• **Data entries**

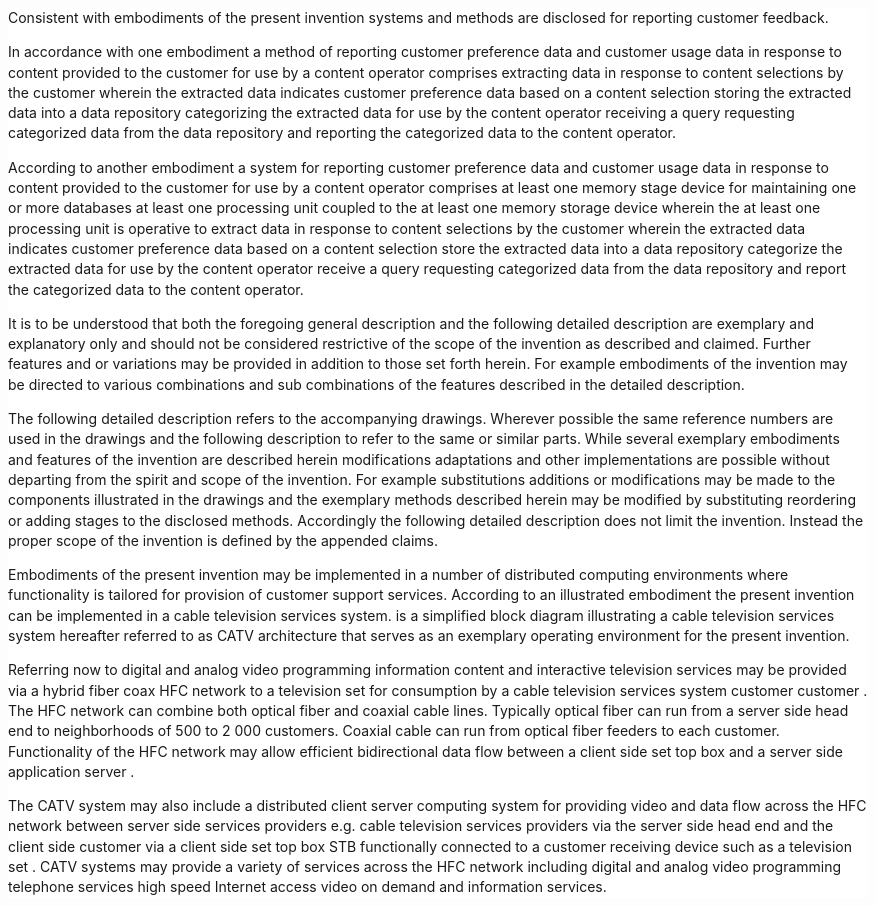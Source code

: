 Consistent with embodiments of the present invention systems and methods are disclosed for reporting customer feedback.

In accordance with one embodiment a method of reporting customer preference data and customer usage data in response to content provided to the customer for use by a content operator comprises extracting data in response to content selections by the customer wherein the extracted data indicates customer preference data based on a content selection storing the extracted data into a data repository categorizing the extracted data for use by the content operator receiving a query requesting categorized data from the data repository and reporting the categorized data to the content operator.

According to another embodiment a system for reporting customer preference data and customer usage data in response to content provided to the customer for use by a content operator comprises at least one memory stage device for maintaining one or more databases at least one processing unit coupled to the at least one memory storage device wherein the at least one processing unit is operative to extract data in response to content selections by the customer wherein the extracted data indicates customer preference data based on a content selection store the extracted data into a data repository categorize the extracted data for use by the content operator receive a query requesting categorized data from the data repository and report the categorized data to the content operator.

It is to be understood that both the foregoing general description and the following detailed description are exemplary and explanatory only and should not be considered restrictive of the scope of the invention as described and claimed. Further features and or variations may be provided in addition to those set forth herein. For example embodiments of the invention may be directed to various combinations and sub combinations of the features described in the detailed description.

The following detailed description refers to the accompanying drawings. Wherever possible the same reference numbers are used in the drawings and the following description to refer to the same or similar parts. While several exemplary embodiments and features of the invention are described herein modifications adaptations and other implementations are possible without departing from the spirit and scope of the invention. For example substitutions additions or modifications may be made to the components illustrated in the drawings and the exemplary methods described herein may be modified by substituting reordering or adding stages to the disclosed methods. Accordingly the following detailed description does not limit the invention. Instead the proper scope of the invention is defined by the appended claims.

Embodiments of the present invention may be implemented in a number of distributed computing environments where functionality is tailored for provision of customer support services. According to an illustrated embodiment the present invention can be implemented in a cable television services system. is a simplified block diagram illustrating a cable television services system hereafter referred to as CATV architecture that serves as an exemplary operating environment for the present invention.

Referring now to digital and analog video programming information content and interactive television services may be provided via a hybrid fiber coax HFC network to a television set for consumption by a cable television services system customer customer . The HFC network can combine both optical fiber and coaxial cable lines. Typically optical fiber can run from a server side head end to neighborhoods of 500 to 2 000 customers. Coaxial cable can run from optical fiber feeders to each customer. Functionality of the HFC network may allow efficient bidirectional data flow between a client side set top box and a server side application server .

The CATV system may also include a distributed client server computing system for providing video and data flow across the HFC network between server side services providers e.g. cable television services providers via the server side head end and the client side customer via a client side set top box STB functionally connected to a customer receiving device such as a television set . CATV systems may provide a variety of services across the HFC network including digital and analog video programming telephone services high speed Internet access video on demand and information services.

• **WORK TO BE COMPLETED**
Among the records above, find each line holding "systems" and list it.

• **RESPONSE FOR THIS EXERCISE**
: Consistent with embodiments of the present invention systems and methods are disclosed for reporting customer feedback.
The CATV system may also include a distributed client server computing system for providing video and data flow across the HFC network between server side services providers e.g. cable television services providers via the server side head end and the client side customer via a client side set top box STB functionally connected to a customer receiving device such as a television set . CATV systems may provide a variety of services across the HFC network including digital and analog video programming telephone services high speed Internet access video on demand and information services.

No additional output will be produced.